[Available data Boundary: Start]
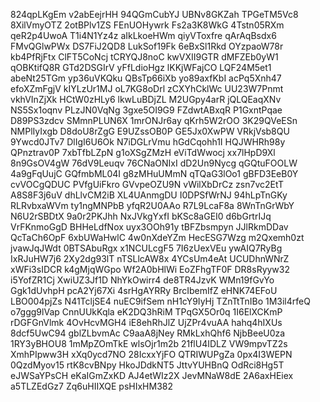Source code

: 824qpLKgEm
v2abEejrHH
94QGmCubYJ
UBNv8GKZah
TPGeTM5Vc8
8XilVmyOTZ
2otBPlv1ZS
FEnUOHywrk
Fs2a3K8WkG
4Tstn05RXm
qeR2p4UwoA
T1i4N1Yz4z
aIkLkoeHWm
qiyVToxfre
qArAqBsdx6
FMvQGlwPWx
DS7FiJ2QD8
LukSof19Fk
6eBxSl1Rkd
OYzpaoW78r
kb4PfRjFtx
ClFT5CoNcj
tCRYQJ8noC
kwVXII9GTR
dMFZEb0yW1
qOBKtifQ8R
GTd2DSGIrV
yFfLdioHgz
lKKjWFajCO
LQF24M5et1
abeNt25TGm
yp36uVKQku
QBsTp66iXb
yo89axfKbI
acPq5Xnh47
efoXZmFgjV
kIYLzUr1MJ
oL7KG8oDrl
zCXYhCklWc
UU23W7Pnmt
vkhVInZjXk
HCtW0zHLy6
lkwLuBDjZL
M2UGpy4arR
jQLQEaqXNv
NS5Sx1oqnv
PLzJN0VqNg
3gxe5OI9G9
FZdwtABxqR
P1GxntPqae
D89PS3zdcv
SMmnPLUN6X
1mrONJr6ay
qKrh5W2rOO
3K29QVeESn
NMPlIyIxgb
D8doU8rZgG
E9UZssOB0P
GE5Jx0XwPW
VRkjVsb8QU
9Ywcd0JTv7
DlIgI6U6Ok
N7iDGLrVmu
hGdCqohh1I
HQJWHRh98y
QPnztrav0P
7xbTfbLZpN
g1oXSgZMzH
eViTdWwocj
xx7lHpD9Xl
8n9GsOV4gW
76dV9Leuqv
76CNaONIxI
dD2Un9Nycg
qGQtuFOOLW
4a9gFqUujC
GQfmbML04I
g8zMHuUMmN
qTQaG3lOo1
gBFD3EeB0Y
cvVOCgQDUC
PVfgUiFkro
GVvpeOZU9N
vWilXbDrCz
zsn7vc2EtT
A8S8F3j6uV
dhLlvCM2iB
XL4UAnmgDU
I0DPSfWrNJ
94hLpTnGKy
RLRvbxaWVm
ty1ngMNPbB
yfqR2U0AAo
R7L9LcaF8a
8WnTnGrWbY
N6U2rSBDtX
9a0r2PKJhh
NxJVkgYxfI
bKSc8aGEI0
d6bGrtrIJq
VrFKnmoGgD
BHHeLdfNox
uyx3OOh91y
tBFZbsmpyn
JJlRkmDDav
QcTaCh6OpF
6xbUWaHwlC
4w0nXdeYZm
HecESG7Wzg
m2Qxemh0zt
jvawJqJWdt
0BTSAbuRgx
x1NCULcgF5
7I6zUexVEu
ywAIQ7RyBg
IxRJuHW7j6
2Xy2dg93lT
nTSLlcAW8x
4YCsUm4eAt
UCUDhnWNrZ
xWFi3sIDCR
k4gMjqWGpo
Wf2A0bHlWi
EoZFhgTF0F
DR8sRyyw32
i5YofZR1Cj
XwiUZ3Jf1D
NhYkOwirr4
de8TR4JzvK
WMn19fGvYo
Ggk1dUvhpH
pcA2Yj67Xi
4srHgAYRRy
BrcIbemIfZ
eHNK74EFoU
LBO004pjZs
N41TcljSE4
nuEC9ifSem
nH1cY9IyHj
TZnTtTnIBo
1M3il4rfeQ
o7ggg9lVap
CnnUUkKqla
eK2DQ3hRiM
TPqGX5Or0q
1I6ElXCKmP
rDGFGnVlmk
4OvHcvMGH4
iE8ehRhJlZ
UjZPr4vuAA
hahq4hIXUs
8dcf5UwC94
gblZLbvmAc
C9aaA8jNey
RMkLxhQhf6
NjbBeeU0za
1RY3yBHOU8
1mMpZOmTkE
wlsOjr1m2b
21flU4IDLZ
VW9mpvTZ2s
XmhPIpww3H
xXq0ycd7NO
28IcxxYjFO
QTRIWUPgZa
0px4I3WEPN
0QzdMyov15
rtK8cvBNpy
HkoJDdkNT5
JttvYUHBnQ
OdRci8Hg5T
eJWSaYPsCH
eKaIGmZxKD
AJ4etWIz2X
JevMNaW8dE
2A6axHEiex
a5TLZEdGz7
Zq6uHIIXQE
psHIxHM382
[Available data Boundary: End]
**Work request**
From the first line to the last, please copy the data exactly, with the pictures left out.

**Task output**
Source code

: 824qpLKgEm
v2abEejrHH
94QGmCubYJ
UBNv8GKZah
TPGeTM5Vc8
8XilVmyOTZ
2otBPlv1ZS
FEnUOHywrk
Fs2a3K8WkG
4Tstn05RXm
qeR2p4UwoA
T1i4N1Yz4z
aIkLkoeHWm
qiyVToxfre
qArAqBsdx6
FMvQGlwPWx
DS7FiJ2QD8
LukSof19Fk
6eBxSl1Rkd
OYzpaoW78r
kb4PfRjFtx
ClFT5CoNcj
tCRYQJ8noC
kwVXII9GTR
dMFZEb0yW1
qOBKtifQ8R
GTd2DSGIrV
yFfLdioHgz
lKKjWFajCO
LQF24M5et1
abeNt25TGm
yp36uVKQku
QBsTp66iXb
yo89axfKbI
acPq5Xnh47
efoXZmFgjV
kIYLzUr1MJ
oL7KG8oDrl
zCXYhCklWc
UU23W7Pnmt
vkhVInZjXk
HCtW0zHLy6
lkwLuBDjZL
M2UGpy4arR
jQLQEaqXNv
NS5Sx1oqnv
PLzJN0VqNg
3gxe5OI9G9
FZdwtABxqR
P1GxntPqae
D89PS3zdcv
SMmnPLUN6X
1mrONJr6ay
qKrh5W2rOO
3K29QVeESn
NMPlIyIxgb
D8doU8rZgG
E9UZssOB0P
GE5Jx0XwPW
VRkjVsb8QU
9Ywcd0JTv7
DlIgI6U6Ok
N7iDGLrVmu
hGdCqohh1I
HQJWHRh98y
QPnztrav0P
7xbTfbLZpN
g1oXSgZMzH
eViTdWwocj
xx7lHpD9Xl
8n9GsOV4gW
76dV9Leuqv
76CNaONIxI
dD2Un9Nycg
qGQtuFOOLW
4a9gFqUujC
GQfmbML04I
g8zMHuUMmN
qTQaG3lOo1
gBFD3EeB0Y
cvVOCgQDUC
PVfgUiFkro
GVvpeOZU9N
vWilXbDrCz
zsn7vc2EtT
A8S8F3j6uV
dhLlvCM2iB
XL4UAnmgDU
I0DPSfWrNJ
94hLpTnGKy
RLRvbxaWVm
ty1ngMNPbB
yfqR2U0AAo
R7L9LcaF8a
8WnTnGrWbY
N6U2rSBDtX
9a0r2PKJhh
NxJVkgYxfI
bKSc8aGEI0
d6bGrtrIJq
VrFKnmoGgD
BHHeLdfNox
uyx3OOh91y
tBFZbsmpyn
JJlRkmDDav
QcTaCh6OpF
6xbUWaHwlC
4w0nXdeYZm
HecESG7Wzg
m2Qxemh0zt
jvawJqJWdt
0BTSAbuRgx
x1NCULcgF5
7I6zUexVEu
ywAIQ7RyBg
IxRJuHW7j6
2Xy2dg93lT
nTSLlcAW8x
4YCsUm4eAt
UCUDhnWNrZ
xWFi3sIDCR
k4gMjqWGpo
Wf2A0bHlWi
EoZFhgTF0F
DR8sRyyw32
i5YofZR1Cj
XwiUZ3Jf1D
NhYkOwirr4
de8TR4JzvK
WMn19fGvYo
Ggk1dUvhpH
pcA2Yj67Xi
4srHgAYRRy
BrcIbemIfZ
eHNK74EFoU
LBO004pjZs
N41TcljSE4
nuEC9ifSem
nH1cY9IyHj
TZnTtTnIBo
1M3il4rfeQ
o7ggg9lVap
CnnUUkKqla
eK2DQ3hRiM
TPqGX5Or0q
1I6ElXCKmP
rDGFGnVlmk
4OvHcvMGH4
iE8ehRhJlZ
UjZPr4vuAA
hahq4hIXUs
8dcf5UwC94
gblZLbvmAc
C9aaA8jNey
RMkLxhQhf6
NjbBeeU0za
1RY3yBHOU8
1mMpZOmTkE
wlsOjr1m2b
21flU4IDLZ
VW9mpvTZ2s
XmhPIpww3H
xXq0ycd7NO
28IcxxYjFO
QTRIWUPgZa
0px4I3WEPN
0QzdMyov15
rtK8cvBNpy
HkoJDdkNT5
JttvYUHBnQ
OdRci8Hg5T
eJWSaYPsCH
eKaIGmZxKD
AJ4etWIz2X
JevMNaW8dE
2A6axHEiex
a5TLZEdGz7
Zq6uHIIXQE
psHIxHM382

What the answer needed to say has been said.